** Source data follows **

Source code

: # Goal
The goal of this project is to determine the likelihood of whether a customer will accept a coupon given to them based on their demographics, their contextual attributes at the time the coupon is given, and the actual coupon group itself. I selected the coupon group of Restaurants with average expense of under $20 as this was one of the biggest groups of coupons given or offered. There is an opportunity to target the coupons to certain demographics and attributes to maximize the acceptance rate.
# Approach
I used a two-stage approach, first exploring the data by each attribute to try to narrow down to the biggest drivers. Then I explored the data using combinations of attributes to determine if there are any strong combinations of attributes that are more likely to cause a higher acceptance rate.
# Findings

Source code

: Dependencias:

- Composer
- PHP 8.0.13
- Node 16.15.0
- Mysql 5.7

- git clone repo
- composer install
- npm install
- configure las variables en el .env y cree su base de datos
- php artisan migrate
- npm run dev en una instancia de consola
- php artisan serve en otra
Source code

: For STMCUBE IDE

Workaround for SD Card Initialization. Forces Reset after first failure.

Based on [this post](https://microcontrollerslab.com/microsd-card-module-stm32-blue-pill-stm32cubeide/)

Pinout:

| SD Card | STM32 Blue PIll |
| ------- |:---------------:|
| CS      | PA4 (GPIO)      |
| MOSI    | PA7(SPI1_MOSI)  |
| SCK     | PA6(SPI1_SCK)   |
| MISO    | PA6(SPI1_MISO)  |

** End of Source data **

## Task description
What is the number of lines above that contain "acceptance"? Answer with that number only.

## Exercise result
2